(Data entries)
☆ ☆ ☆ ☆ ☆
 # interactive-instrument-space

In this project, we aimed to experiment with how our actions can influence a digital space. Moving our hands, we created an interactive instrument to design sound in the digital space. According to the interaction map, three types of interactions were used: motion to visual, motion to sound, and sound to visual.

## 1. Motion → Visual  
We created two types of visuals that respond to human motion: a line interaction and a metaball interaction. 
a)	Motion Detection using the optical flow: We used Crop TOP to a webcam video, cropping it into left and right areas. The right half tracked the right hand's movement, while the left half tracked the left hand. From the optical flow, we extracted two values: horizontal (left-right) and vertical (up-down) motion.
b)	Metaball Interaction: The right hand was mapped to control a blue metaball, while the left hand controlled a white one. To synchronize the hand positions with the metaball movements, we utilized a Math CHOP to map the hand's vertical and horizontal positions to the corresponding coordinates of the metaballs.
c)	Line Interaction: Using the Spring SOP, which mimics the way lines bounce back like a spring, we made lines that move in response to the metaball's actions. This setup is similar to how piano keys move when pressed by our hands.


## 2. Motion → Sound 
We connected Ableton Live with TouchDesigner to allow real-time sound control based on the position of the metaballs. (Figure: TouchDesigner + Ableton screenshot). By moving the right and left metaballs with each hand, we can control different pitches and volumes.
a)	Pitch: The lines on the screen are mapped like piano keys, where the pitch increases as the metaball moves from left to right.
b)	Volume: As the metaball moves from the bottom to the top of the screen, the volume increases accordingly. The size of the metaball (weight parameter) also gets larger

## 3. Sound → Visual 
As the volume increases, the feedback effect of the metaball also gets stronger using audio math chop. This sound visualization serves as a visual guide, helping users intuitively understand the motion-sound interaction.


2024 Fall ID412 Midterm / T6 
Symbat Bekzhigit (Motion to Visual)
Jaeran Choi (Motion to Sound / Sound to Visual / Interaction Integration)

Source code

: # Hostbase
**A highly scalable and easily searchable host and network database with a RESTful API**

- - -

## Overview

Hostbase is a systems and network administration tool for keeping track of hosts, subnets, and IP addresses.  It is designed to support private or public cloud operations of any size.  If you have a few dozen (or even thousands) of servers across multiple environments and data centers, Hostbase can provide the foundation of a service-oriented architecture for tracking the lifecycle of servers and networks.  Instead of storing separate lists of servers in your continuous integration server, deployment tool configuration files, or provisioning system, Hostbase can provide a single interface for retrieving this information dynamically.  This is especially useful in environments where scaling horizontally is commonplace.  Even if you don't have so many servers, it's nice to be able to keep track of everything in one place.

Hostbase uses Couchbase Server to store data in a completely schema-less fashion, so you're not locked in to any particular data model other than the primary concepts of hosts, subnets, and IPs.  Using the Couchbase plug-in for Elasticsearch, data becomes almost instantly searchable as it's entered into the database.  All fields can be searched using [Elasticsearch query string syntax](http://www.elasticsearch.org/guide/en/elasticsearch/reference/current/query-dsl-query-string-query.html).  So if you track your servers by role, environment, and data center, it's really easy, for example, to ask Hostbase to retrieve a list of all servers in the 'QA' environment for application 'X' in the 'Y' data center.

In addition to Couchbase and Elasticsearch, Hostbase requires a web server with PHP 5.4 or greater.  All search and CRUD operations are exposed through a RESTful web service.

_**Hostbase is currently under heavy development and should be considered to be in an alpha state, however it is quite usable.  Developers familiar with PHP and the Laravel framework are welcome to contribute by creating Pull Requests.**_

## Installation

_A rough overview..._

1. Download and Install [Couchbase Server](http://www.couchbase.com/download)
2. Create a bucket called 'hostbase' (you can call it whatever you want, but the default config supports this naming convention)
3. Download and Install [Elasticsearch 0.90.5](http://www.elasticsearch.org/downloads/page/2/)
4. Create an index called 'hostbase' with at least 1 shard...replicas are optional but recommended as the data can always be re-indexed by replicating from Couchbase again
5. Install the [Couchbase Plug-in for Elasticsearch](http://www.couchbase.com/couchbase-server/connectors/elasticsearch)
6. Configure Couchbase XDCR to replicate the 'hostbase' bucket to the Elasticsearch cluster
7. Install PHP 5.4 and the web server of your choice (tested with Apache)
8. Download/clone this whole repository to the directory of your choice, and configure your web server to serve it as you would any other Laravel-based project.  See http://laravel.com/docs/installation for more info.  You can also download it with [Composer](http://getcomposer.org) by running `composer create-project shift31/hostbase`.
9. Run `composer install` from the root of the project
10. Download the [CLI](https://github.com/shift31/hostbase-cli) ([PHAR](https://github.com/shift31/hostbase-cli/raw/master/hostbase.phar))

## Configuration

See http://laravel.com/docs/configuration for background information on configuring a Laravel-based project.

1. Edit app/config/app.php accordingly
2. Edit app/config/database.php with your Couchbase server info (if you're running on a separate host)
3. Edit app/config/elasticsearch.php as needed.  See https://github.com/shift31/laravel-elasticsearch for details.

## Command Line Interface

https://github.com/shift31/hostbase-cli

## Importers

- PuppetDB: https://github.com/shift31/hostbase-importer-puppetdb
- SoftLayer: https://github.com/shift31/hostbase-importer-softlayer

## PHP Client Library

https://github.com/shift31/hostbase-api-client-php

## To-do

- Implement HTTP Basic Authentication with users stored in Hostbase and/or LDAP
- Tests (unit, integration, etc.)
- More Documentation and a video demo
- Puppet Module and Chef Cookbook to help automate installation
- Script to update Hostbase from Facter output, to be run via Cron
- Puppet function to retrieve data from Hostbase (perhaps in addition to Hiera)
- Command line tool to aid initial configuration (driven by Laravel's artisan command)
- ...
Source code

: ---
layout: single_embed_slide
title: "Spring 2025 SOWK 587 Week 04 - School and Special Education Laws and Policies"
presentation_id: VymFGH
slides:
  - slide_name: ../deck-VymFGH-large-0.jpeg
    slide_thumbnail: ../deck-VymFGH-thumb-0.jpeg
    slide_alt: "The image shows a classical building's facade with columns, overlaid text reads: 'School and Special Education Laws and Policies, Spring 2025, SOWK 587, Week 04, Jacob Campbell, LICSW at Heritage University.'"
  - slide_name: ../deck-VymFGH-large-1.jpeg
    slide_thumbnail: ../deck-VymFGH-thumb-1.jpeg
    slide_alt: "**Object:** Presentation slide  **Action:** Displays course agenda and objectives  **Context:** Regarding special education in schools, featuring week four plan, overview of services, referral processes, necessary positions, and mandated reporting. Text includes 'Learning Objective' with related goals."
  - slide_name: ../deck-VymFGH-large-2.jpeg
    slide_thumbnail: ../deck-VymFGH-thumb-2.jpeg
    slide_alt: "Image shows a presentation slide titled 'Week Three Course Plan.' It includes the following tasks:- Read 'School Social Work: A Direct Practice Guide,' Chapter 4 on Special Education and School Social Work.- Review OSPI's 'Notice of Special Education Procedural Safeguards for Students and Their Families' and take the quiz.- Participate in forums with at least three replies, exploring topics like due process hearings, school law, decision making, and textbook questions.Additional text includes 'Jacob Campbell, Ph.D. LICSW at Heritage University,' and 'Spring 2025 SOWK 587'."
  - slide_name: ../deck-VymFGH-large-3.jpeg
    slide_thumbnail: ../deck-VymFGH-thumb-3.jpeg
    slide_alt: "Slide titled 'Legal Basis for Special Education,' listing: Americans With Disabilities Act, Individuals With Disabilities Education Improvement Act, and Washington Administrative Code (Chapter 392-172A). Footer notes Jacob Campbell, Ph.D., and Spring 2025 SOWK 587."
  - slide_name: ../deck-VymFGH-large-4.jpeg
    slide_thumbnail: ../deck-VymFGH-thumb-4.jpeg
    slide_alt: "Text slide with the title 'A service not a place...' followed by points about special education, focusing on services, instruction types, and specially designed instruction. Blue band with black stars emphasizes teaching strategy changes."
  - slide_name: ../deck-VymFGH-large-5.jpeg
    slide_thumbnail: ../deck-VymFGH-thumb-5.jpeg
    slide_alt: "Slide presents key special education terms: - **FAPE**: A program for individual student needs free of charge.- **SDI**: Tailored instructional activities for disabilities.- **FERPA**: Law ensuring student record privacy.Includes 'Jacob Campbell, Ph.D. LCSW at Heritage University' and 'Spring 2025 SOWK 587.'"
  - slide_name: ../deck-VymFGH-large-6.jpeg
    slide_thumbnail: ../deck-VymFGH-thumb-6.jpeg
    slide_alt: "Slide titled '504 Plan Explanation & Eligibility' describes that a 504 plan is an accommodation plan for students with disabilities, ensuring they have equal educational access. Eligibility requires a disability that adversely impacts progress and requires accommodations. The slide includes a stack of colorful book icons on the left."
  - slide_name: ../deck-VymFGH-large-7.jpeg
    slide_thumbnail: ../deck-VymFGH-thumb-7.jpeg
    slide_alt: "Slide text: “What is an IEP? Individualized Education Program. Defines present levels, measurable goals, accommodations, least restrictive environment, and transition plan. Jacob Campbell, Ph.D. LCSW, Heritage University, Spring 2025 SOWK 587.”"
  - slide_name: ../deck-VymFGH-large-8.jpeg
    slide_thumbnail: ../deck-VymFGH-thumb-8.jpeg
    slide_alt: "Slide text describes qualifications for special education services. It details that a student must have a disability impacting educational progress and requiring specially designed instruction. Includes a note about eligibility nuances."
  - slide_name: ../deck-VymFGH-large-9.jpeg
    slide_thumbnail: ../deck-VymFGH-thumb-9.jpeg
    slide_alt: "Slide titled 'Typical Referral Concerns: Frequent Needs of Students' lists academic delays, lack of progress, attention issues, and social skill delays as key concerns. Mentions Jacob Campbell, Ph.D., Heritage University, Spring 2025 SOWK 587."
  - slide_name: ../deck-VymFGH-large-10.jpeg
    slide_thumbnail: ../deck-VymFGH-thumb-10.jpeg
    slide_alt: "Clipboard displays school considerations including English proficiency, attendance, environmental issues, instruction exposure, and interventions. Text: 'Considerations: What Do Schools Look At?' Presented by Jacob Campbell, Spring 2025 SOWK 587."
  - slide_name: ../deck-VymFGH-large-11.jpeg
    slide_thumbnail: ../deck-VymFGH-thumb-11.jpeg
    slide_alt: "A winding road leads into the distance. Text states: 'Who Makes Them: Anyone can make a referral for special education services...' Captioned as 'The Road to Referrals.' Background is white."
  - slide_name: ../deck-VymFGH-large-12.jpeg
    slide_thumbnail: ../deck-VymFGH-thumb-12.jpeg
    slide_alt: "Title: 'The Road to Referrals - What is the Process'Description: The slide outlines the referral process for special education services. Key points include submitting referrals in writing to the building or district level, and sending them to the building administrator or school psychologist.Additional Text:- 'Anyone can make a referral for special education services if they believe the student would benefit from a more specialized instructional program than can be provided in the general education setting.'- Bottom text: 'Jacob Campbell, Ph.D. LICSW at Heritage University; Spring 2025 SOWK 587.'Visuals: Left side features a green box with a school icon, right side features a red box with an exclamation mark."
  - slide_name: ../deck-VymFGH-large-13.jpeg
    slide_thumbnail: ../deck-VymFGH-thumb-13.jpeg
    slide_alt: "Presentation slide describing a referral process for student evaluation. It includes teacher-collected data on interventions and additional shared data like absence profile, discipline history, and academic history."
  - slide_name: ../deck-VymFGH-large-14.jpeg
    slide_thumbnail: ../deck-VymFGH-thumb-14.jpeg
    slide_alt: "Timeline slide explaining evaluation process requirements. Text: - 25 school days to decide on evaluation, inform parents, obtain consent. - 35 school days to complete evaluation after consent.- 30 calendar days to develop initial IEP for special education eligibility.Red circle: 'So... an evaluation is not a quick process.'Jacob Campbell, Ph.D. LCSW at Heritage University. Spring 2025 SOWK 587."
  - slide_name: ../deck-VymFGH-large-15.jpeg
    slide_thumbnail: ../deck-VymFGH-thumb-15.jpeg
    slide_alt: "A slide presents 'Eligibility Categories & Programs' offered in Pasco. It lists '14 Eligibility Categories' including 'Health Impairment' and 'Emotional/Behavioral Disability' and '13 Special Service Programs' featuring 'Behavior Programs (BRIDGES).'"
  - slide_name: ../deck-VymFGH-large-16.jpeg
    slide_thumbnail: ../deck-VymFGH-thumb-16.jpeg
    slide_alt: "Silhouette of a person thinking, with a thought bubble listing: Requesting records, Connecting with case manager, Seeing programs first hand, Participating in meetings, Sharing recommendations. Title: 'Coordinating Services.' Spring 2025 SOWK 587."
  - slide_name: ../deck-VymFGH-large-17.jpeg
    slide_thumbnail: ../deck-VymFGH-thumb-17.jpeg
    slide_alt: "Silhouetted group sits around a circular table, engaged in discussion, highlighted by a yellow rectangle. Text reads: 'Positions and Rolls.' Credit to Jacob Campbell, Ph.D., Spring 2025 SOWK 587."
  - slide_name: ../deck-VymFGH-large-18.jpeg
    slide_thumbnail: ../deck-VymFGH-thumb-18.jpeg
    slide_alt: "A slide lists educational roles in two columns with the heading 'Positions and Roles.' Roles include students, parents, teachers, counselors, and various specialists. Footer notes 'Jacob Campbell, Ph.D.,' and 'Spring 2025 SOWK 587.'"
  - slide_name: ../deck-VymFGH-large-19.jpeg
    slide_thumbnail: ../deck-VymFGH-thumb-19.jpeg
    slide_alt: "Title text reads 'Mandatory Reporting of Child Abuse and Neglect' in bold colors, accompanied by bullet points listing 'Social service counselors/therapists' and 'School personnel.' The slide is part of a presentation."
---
☆ ☆ ☆ ☆ ☆
AIM OF THE EXERCISE:
Copy from the entries above each line in which the string "gets" can be found.

SOLUTION FOR THIS EXERCISE:
b)	Volume: As the metaball moves from the bottom to the top of the screen, the volume increases accordingly. The size of the metaball (weight parameter) also gets larger
As the volume increases, the feedback effect of the metaball also gets stronger using audio math chop. This sound visualization serves as a visual guide, helping users intuitively understand the motion-sound interaction.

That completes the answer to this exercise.